TASK: In the entries below, how many lines hold the word "Files"? Answer with the number only.

Pictures paired with source code:
--------------------

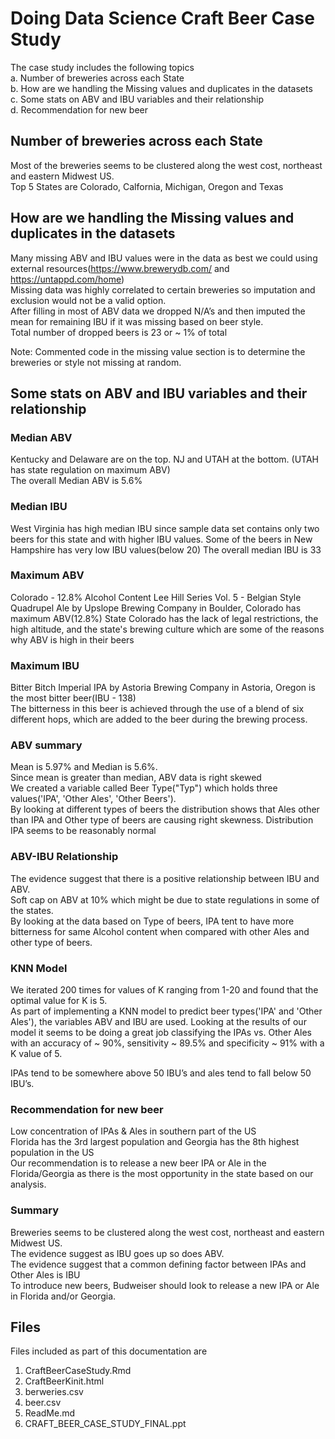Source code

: # Doing Data Science Craft Beer Case Study  

The case study includes the following topics   
  a. Number of breweries across each State  
  b. How are we handling the Missing values and duplicates in the datasets  
  c. Some stats on ABV and IBU variables and their relationship  
  d. Recommendation for new beer  

  ## Number of breweries across each State  
  Most of the breweries seems to be clustered along the west cost, northeast and eastern Midwest US.  
  Top 5 States are Colorado, Calfornia, Michigan, Oregon and Texas  

  ## How are we handling the Missing values and duplicates in the datasets  
  Many missing ABV and IBU values were in the data as best we could using external resources(https://www.brewerydb.com/  and  https://untappd.com/home)  
  Missing data was highly correlated to certain breweries so imputation and exclusion would not be a valid option.  
  After filling in most of  ABV data we dropped N/A’s and then imputed the mean for remaining IBU if it was missing based on beer style.  
  Total number of dropped beers is 23 or ~ 1% of total  
  
  Note: Commented code in the missing value section is to determine the breweries or style not missing at random.

  ## Some stats on ABV and IBU variables and their relationship  
  ### Median ABV  
  Kentucky and Delaware are on the top. NJ and UTAH at the bottom. (UTAH has state regulation on maximum ABV)  
  The overall Median ABV is 5.6%  

  ### Median IBU  
  West Virginia has high median IBU since sample data set contains only two beers for this state and with higher IBU values.
  Some of the beers in New Hampshire has very low IBU values(below 20)
  The overall median IBU is 33

  ### Maximum ABV  
  Colorado - 12.8% Alcohol Content
  Lee Hill Series Vol. 5 - Belgian Style Quadrupel Ale by Upslope Brewing Company in Boulder, Colorado has maximum ABV(12.8%)
  State Colorado has the lack of legal restrictions, the high altitude, and the state's brewing culture which are some of the reasons why ABV is high in their beers  

  ### Maximum IBU 
  Bitter Bitch Imperial IPA by Astoria Brewing Company in Astoria, Oregon is the most bitter beer(IBU - 138)  
  The bitterness in this beer is achieved through the use of a blend of six different hops, which are added to the beer during the brewing process.  

  ### ABV summary  

  Mean is 5.97% and Median is 5.6%.  
  Since mean is greater than median,  ABV data is right skewed  
  We created a variable called Beer Type("Typ") which holds three values('IPA', 'Other Ales', 'Other Beers').  
  By looking at different types of beers the distribution shows that Ales other than IPA and Other type of beers are causing right skewness. Distribution IPA seems to be reasonably normal  

  ### ABV-IBU Relationship

  The evidence suggest that there is a positive relationship between IBU and ABV.  
  Soft cap on ABV at 10% which might be due to state regulations in some of the states.  
  By looking at the data based on Type of beers, IPA tent to have more bitterness for same Alcohol content when compared with other Ales and other type of beers.  

  ### KNN Model  
  We iterated 200 times for values of K ranging from 1-20 and found that the optimal value for K is 5.  
  As part of implementing a KNN model to predict beer types('IPA' and 'Other Ales'), the variables ABV and IBU are used.
  Looking at the results of our model it seems to be doing a great job classifying the IPAs vs. Other Ales with an accuracy of ~ 90%, sensitivity ~ 89.5% and specificity ~ 91% with a K value of 5. 

  IPAs tend to be somewhere above 50 IBU’s and ales tend to fall below 50 IBU’s.

  ### Recommendation for new beer  

  Low concentration of IPAs & Ales in southern part of the US  
  Florida has the 3rd largest population and Georgia has the 8th highest population in the US  
  Our recommendation is to release a new beer IPA or Ale in the Florida/Georgia as there is the most opportunity in the state based on our analysis.  

 ### Summary  
  Breweries seems to be clustered along the west cost, northeast and eastern Midwest US.  
  The evidence suggest as IBU goes up so does ABV.  
  The evidence suggest that a common defining factor between IPAs and Other Ales is IBU  
  To introduce new beers, Budweiser should look to release a new IPA or Ale in Florida and/or Georgia.  

## Files  
Files included as part of this documentation are  

1. CraftBeerCaseStudy.Rmd  
2. CraftBeerKinit.html  
3. berweries.csv  
4. beer.csv  
5. ReadMe.md  
6. CRAFT_BEER_CASE_STUDY_FINAL.ppt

--------------------

ANSWER SPACE: 2